How do you neutralize the strongest fort of Europe? A traditional ground attack with artillery and infantry would cost time, material and people, while the German military leaders wanted to force a fast breakthrough. An innovative and daring plan was setup. The key idea was to use large gliders to transport elite-troops. On Mai 10, 1940, at daybreak, the gliders landed on top of the fort. There was no official war declaration. In a few minutes, the Germans used new explosive –“shaped charges”— to destroy most of the Belgian guns. It was a success, in less than 15 minutes most of the artillery was damaged. The three bridges over the Albert canal, located in the north direction, underwent a similar attack. Two of them were taken intact. Counterattack were useless. The regimen gave up after 31 hours of fight. After this short but intensive attack, the final toll stands at 650 death in and around Eben-Emael (10% of the total losses in Mai 1940). The German success had multiple consequences. Not only there was a break through the Albert Canal but the fall of Eben-Emael had a major psychological effect on the Belgian and Allies that helped the German troops. The largest fort of Europe had been taken in a minimum of time. This breakthrough had a much larger strategic scope. As planned the French and English troops penetrated into Belgium that opened the way for the Germans through the Ardenne. The result is well known: the allies were surrounded in Belgium and pushed back towards Duinkerken and Calais. (Text from www.fort-eben-emael.be/)

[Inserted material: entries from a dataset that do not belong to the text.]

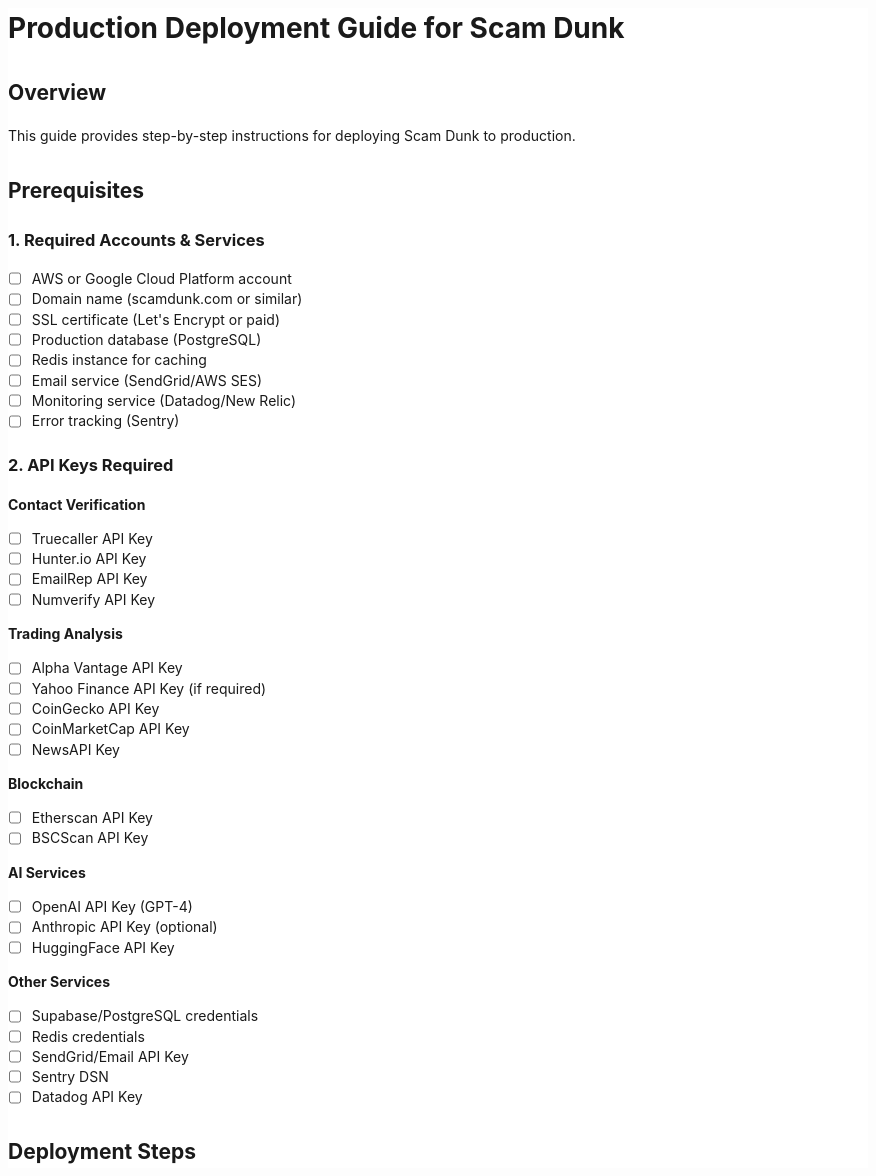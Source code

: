 # Production Deployment Guide for Scam Dunk

## Overview
This guide provides step-by-step instructions for deploying Scam Dunk to production.

## Prerequisites

### 1. Required Accounts & Services
- [ ] AWS or Google Cloud Platform account
- [ ] Domain name (scamdunk.com or similar)
- [ ] SSL certificate (Let's Encrypt or paid)
- [ ] Production database (PostgreSQL)
- [ ] Redis instance for caching
- [ ] Email service (SendGrid/AWS SES)
- [ ] Monitoring service (Datadog/New Relic)
- [ ] Error tracking (Sentry)

### 2. API Keys Required
**Contact Verification**
- [ ] Truecaller API Key
- [ ] Hunter.io API Key
- [ ] EmailRep API Key
- [ ] Numverify API Key

**Trading Analysis**
- [ ] Alpha Vantage API Key
- [ ] Yahoo Finance API Key (if required)
- [ ] CoinGecko API Key
- [ ] CoinMarketCap API Key
- [ ] NewsAPI Key

**Blockchain**
- [ ] Etherscan API Key
- [ ] BSCScan API Key

**AI Services**
- [ ] OpenAI API Key (GPT-4)
- [ ] Anthropic API Key (optional)
- [ ] HuggingFace API Key

**Other Services**
- [ ] Supabase/PostgreSQL credentials
- [ ] Redis credentials
- [ ] SendGrid/Email API Key
- [ ] Sentry DSN
- [ ] Datadog API Key

## Deployment Steps
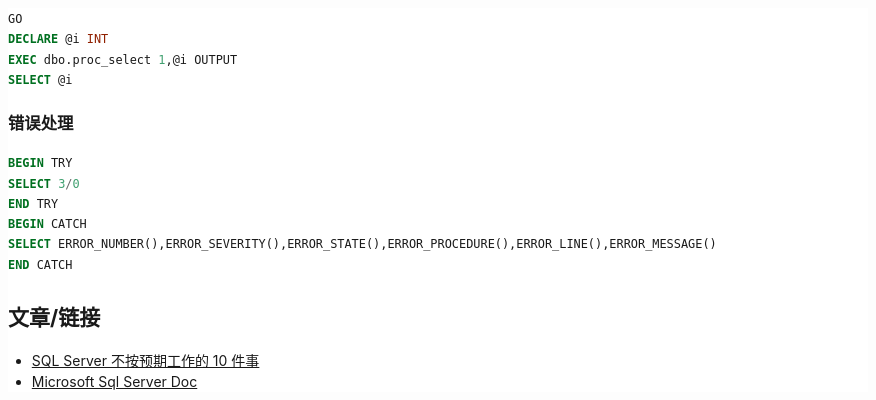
 ```sql
GO
DECLARE @i INT
EXEC dbo.proc_select 1,@i OUTPUT
SELECT @i
```

### 错误处理

```sql
BEGIN TRY
SELECT 3/0
END TRY
BEGIN CATCH
SELECT ERROR_NUMBER(),ERROR_SEVERITY(),ERROR_STATE(),ERROR_PROCEDURE(),ERROR_LINE(),ERROR_MESSAGE()
END CATCH
```

## 文章/链接

- [SQL Server 不按预期工作的 10 件事](http://blog.jobbole.com/44050/)
- [Microsoft Sql Server Doc](https://docs.microsoft.com/zh-cn/sql/relational-databases/hierarchical-data-sql-server?view=sql-server-ver15)
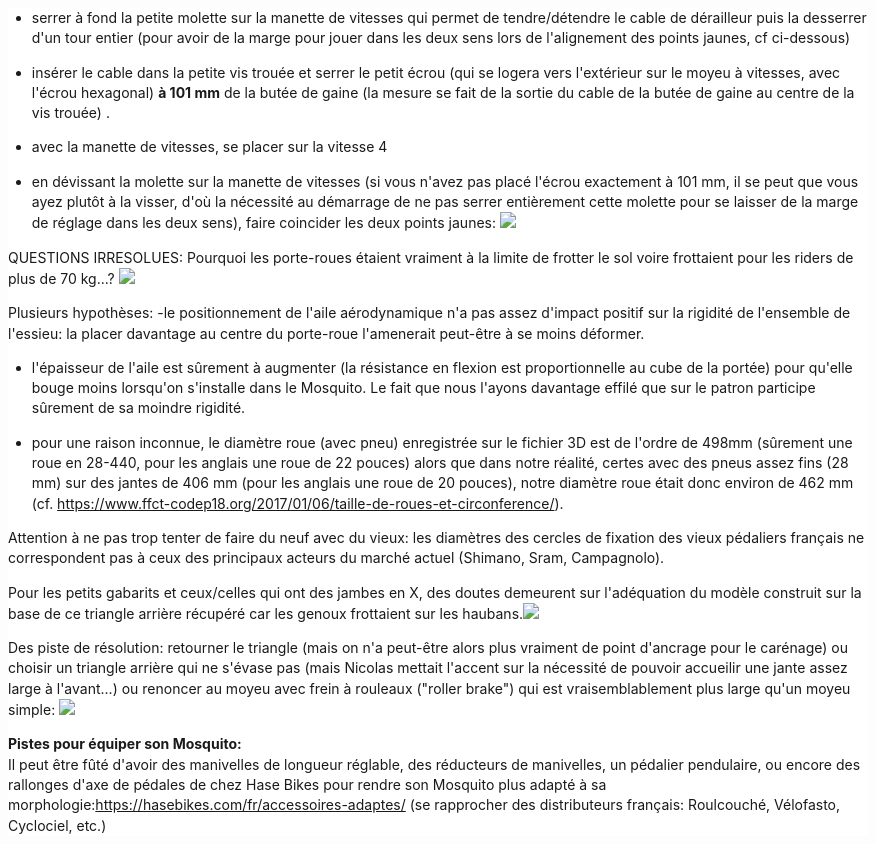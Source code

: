 - serrer à fond la petite molette sur la manette de vitesses qui permet de tendre/détendre le cable de dérailleur puis la desserrer d'un tour entier (pour avoir de la marge pour jouer dans les deux sens lors de l'alignement des points jaunes, cf ci-dessous)

- insérer le cable dans la petite vis trouée et serrer le petit écrou (qui se logera vers l'extérieur sur le moyeu à vitesses, avec l'écrou hexagonal) **à 101 mm** de la butée de gaine (la mesure se fait de la sortie du cable de la butée de gaine au centre de la vis trouée) .

- avec la manette de vitesses, se placer sur la vitesse 4

- en dévissant la molette sur la manette de vitesses (si vous n'avez pas placé l'écrou exactement à 101 mm, il se peut que vous ayez plutôt à la visser, d'où la nécessité au démarrage de ne pas serrer entièrement cette molette pour se laisser de la marge de réglage dans les deux sens), faire coincider les deux points jaunes:
![](https://minio.lowtech.fr/pads-srm/uploads/upload_b1fb1132bd3fb1414fec160da5cac3f6.jpg)



QUESTIONS IRRESOLUES:
Pourquoi les porte-roues étaient vraiment à la limite de frotter le sol voire frottaient pour les riders de plus de 70 kg...? 
![](https://minio.lowtech.fr/pads-srm/uploads/upload_7b90f54c433a9498004919cef99807a7.jpg)


Plusieurs hypothèses:
-le positionnement de l'aile aérodynamique n'a pas assez d'impact positif sur la rigidité de l'ensemble de l'essieu: la placer davantage au centre du porte-roue l'amenerait peut-être à se moins déformer.
- l'épaisseur de l'aile est sûrement à augmenter (la résistance en flexion est proportionnelle au cube de la portée) pour qu'elle bouge moins lorsqu'on s'installe dans le Mosquito. Le fait que nous l'ayons davantage effilé que sur le patron participe sûrement de sa moindre rigidité.

- pour une raison inconnue, le diamètre roue (avec pneu) enregistrée sur le fichier 3D est de l'ordre de 498mm (sûrement une roue en 28-440, pour les anglais une roue de 22 pouces) alors que dans notre réalité, certes avec des pneus assez fins (28 mm) sur des jantes de 406 mm (pour les anglais une roue de 20 pouces), notre diamètre roue était donc environ de 462 mm (cf. https://www.ffct-codep18.org/2017/01/06/taille-de-roues-et-circonference/). 

Attention à ne pas trop tenter de faire du neuf avec du vieux: les diamètres des cercles de fixation des vieux pédaliers français ne correspondent pas à ceux des principaux acteurs du marché actuel (Shimano, Sram, Campagnolo).

Pour les petits gabarits et ceux/celles qui ont des jambes en X, des doutes demeurent sur l'adéquation du modèle construit sur la base de ce triangle arrière récupéré car les genoux frottaient sur les haubans.![](https://minio.lowtech.fr/pads-srm/uploads/upload_0ecf6f7ead2bdb2125386e3f5013be91.jpg)
 
Des piste de résolution: retourner le triangle (mais on n'a peut-être alors plus vraiment de point d'ancrage pour le carénage) ou choisir un triangle arrière qui ne s'évase pas (mais Nicolas mettait l'accent sur la nécessité de pouvoir accueilir une jante assez large à l'avant...) ou renoncer au moyeu avec frein à rouleaux ("roller brake") qui est vraisemblablement plus large qu'un moyeu simple:
![](https://minio.lowtech.fr/pads-srm/uploads/upload_7bc92db574418586fef1e02ff2ab9d8c.jpg)

**Pistes pour équiper son Mosquito:**                                          
Il peut être fûté d'avoir des manivelles de longueur réglable, des réducteurs de manivelles, un pédalier pendulaire, ou encore des rallonges d'axe de pédales de chez Hase Bikes pour rendre son Mosquito plus adapté à sa morphologie:https://hasebikes.com/fr/accessoires-adaptes/ (se rapprocher des distributeurs français: Roulcouché, Vélofasto, Cyclociel, etc.)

The photos above show the damage of a 50 kg hollow charge. The detonation even destroyed the staircase up to the Maastricht 1 bunker. 6 Belgian soldiers were killed by the explosion.
The photos above show photos on top of the Fort (left to right, top to bottom):
Casemate Visé 2 / Casemate Maastricht 2 / View from Maastricht 2. On the far right is Coupole 120 / Couple 120, which German Fallschirmjaeger tried to blow up with a 50 kg hollow charge / Casemate Maastricht 1, German Fallschirmjaeger blew the doors open and charged more hollow charges / Bloc 2 at watery trench, view in southern direction.
Some German Fallschirmjagers and their whereabouts
Hubert von der Ruhr
Oberjäger Hubert von der Ruhr, was a member of “sMG Halbzug Ringler”, who jumped in support of the gliderborne assault force (Sturmgruppe STAHL) whose objective was to take, in tack, the Veldwezelt Bridge over the Albert Kanal. Obj. von der Ruhr was in the second JU52 to drop members of the MG Team at 06:15, and was the third man in the stick. The first paratrooper (in the stick) parachute did not open and he was killed upon impact with a pole on the ground. The second was wounded badly upon landing, and Obj. von der Ruhr was killed by machine gun fire while attempting to land in the area of Kip van Hees (an 85 m high plateau to the right of Veldwezelt). The area of Kip van Hees was defended by Belgian MG platoons lead by Sergeants Schauman & Devalkeneer. Jg.von der Ruhr is buried at the Dutch cemetery at Ysselsteyn.
Helmuth Bögle belonged to Trupp 5, whose task was the MICA antiaircraft position on the plateau of the fort Eben-Emael. He was killed while attacking the "Baraquement Graindorge" (barrack). This building housed the personnel that maintained the weapons of the Fort. Trupp 5 together with the men of Trupp 8 attacked the position, throwing 3 hollow charges inside.
German war Cemetery
Only a few Kilometers from Venray, a City of 33.000 residents is the German war cemetery Ysselsteyn. 31.598 dead are buried here, among them many of the Eben Emael raid. Only the dead remain!